### Task requirements
Scan the records for "field". Show the matching lines.

═══ Recorded information ═══

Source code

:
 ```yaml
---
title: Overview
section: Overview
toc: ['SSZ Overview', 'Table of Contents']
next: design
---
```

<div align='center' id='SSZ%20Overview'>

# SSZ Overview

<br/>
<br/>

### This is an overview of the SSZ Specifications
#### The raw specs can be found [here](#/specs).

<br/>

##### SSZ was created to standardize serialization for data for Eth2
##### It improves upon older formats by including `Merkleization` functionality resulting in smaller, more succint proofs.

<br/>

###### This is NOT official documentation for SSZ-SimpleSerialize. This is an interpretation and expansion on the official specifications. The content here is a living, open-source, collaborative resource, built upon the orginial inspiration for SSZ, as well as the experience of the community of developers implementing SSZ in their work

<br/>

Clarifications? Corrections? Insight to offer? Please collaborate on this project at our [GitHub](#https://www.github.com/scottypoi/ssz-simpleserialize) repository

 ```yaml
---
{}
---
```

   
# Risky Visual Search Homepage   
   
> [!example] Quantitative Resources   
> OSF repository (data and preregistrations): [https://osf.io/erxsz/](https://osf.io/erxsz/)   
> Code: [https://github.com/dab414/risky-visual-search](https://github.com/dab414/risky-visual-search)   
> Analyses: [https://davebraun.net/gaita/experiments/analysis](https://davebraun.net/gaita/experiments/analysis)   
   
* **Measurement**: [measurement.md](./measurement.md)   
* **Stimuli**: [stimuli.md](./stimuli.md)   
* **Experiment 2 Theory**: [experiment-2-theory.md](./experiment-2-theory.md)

═══
═══ Recorded information ═══

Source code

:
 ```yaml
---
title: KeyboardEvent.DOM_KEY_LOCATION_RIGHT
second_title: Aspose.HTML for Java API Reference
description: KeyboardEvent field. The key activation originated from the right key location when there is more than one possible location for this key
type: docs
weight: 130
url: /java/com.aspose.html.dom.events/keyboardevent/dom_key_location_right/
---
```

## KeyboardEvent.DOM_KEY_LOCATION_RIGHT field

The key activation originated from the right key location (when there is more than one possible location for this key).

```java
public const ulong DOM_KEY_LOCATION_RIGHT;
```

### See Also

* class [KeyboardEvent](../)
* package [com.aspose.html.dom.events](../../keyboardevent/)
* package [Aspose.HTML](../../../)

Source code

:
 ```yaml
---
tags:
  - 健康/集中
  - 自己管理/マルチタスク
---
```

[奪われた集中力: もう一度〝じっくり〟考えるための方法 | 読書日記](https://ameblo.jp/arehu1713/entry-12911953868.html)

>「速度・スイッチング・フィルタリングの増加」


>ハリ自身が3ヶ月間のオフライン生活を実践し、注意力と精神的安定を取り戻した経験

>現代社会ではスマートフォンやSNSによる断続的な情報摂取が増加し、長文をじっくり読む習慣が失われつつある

═══

### Result below
description: KeyboardEvent field. The key activation originated from the right key location when there is more than one possible location for this key
## KeyboardEvent.DOM_KEY_LOCATION_RIGHT field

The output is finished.